3. The attempt at a solution

The error is that sodium and water CAN be at the same temperature.
The system will reach a thermal equilibrium.

2. Apr 3, 2016

### Merlin3189

Does the sodium have to be in contact with the water?
The question says it has to be in thermal equilibrium, not in contact.
You do mention the zeroth law.

3. Apr 3, 2016

### RJLiberator

"When the sodium is placed in water" So I assume yes to this question.

I don't think the actual question says anything about thermal equilibrium. Or am I wrong?

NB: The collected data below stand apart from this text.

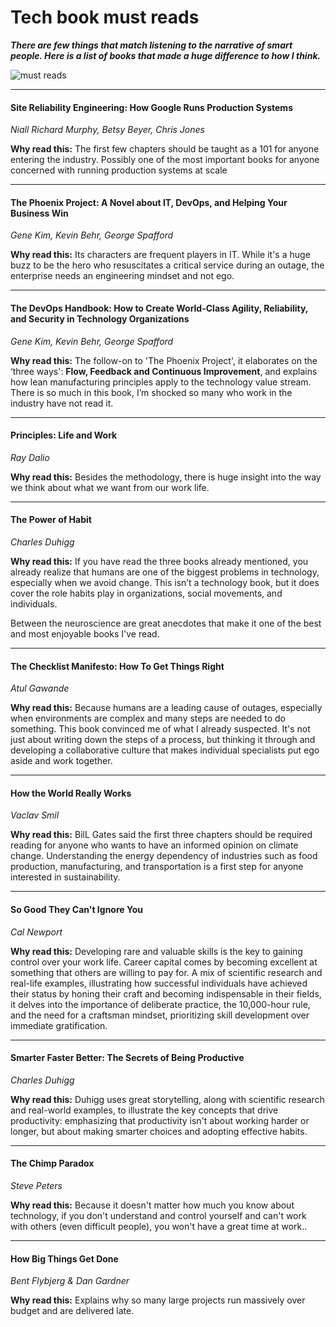 # Tech book must reads


***There are few things that match listening to the narrative of smart people. Here is a list of books that made a huge difference to how I think.***

![must reads](https://raoconnor.github.io/docs/assets/images/books.png)

--- 

####  Site Reliability Engineering: How Google Runs Production Systems
*Niall Richard Murphy, Betsy Beyer, Chris Jones* 

**Why read this:** The first few chapters should be taught as a 101 for anyone entering the industry. Possibly one of the most important books for anyone concerned with running production systems at scale

---  

#### The Phoenix Project: A Novel about IT, DevOps, and Helping Your Business Win
*Gene Kim, Kevin Behr, George Spafford* 

**Why read this:** Its characters are frequent players in IT. While it's a huge buzz to be the hero who resuscitates a critical service during an outage, the enterprise needs an engineering mindset and not ego. 
  
---  

####  The DevOps Handbook: How to Create World-Class Agility, Reliability, and Security in Technology Organizations
*Gene Kim, Kevin Behr, George Spafford*

**Why read this:** The follow-on to 'The Phoenix Project', it elaborates on the ‘three ways': **Flow, Feedback and Continuous Improvement**, and explains how lean manufacturing principles apply to the technology value stream. There is so much in this book, I’m shocked so many who work in the industry have not read it.

--- 

####  Principles: Life and Work
*Ray Dalio*

**Why read this:** Besides the methodology, there is huge insight into the way we think about what we want from our work life.

--- 

####  The Power of Habit 
*Charles Duhigg*

**Why read this:** If you have read the three books already mentioned, you already realize that humans are one of the biggest problems in technology, especially when we avoid change. This isn’t a technology book, but it does cover the role habits play in organizations, social movements, and individuals.

Between the neuroscience are great anecdotes that make it one of the best and most enjoyable books I've read.

--- 

####  The Checklist Manifesto: How To Get Things Right
*Atul Gawande*

**Why read this:** Because humans are a leading cause of outages, especially when environments are complex and many steps are needed to do something. This book convinced me of what I already suspected. It's not just about writing down the steps of a process, but thinking it through and developing a collaborative culture that makes individual specialists put ego aside and work together.

--- 

####  How the World Really Works
*Vaclav Smil*

**Why read this:** BilL Gates said the first three chapters should be required reading for anyone who wants to have an informed opinion on climate change. Understanding the energy dependency of industries such as food production, manufacturing, and transportation is a first step for anyone interested in sustainability.

--- 

####  So Good They Can't Ignore You
*Cal Newport*

**Why read this:** Developing rare and valuable skills is the key to gaining control over your work life. Career capital comes by becoming excellent at something that others are willing to pay for. A mix of scientific research and real-life examples, illustrating how successful individuals have achieved their status by honing their craft and becoming indispensable in their fields, it delves into the importance of deliberate practice, the 10,000-hour rule, and the need for a craftsman mindset, prioritizing skill development over immediate gratification.

--- 

####  Smarter Faster Better: The Secrets of Being Productive
*Charles Duhigg*

**Why read this:** Duhigg uses great storytelling, along with scientific research and real-world examples, to illustrate the key concepts that drive productivity: emphasizing that productivity isn't about working harder or longer, but about making smarter choices and adopting effective habits.

--- 

####  The Chimp Paradox
*Steve Peters*

**Why read this:**  Because it doesn't matter how much you know about technology, if you don't understand and control yourself and can't work with others (even difficult people), you won't have a great time at work..

--- 

####  How Big Things Get Done
*Bent Flybjerg & Dan Gardner*

**Why read this:** Explains why so many large projects run massively over budget and are delivered late.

Those are just general topics of what I am learning right now. IT may or may not have to do with the Zeroth law.

The question:
Expose the error: When sodium is placed in water, a violent reaction always occurs; therefore sodium and water can never be at the same temperature.

4. Apr 3, 2016

### Merlin3189

Yes, I'm sorry, I inserted the thermal equilibrium in my own head!
I agree that, when sodium is placed in water, a reaction occurs.
I don't see that any conclusion follows about sodium at all times. (Edit: Never implies all times, before during and after reaction.)

What about just before it is put in the water? What temperature limitations are there on it then? And which piece of sodium are we talking about? As I read the second part of the sentence, it refers to any piece of sodium anywhere at any time.
If you do choose one specific piece of sodium, which is kept (in its oil) in a jar next to the trough of water, where they are both at the same temperature, right up to the moment it contacts the water (or water vapour) it can be at the same temperature.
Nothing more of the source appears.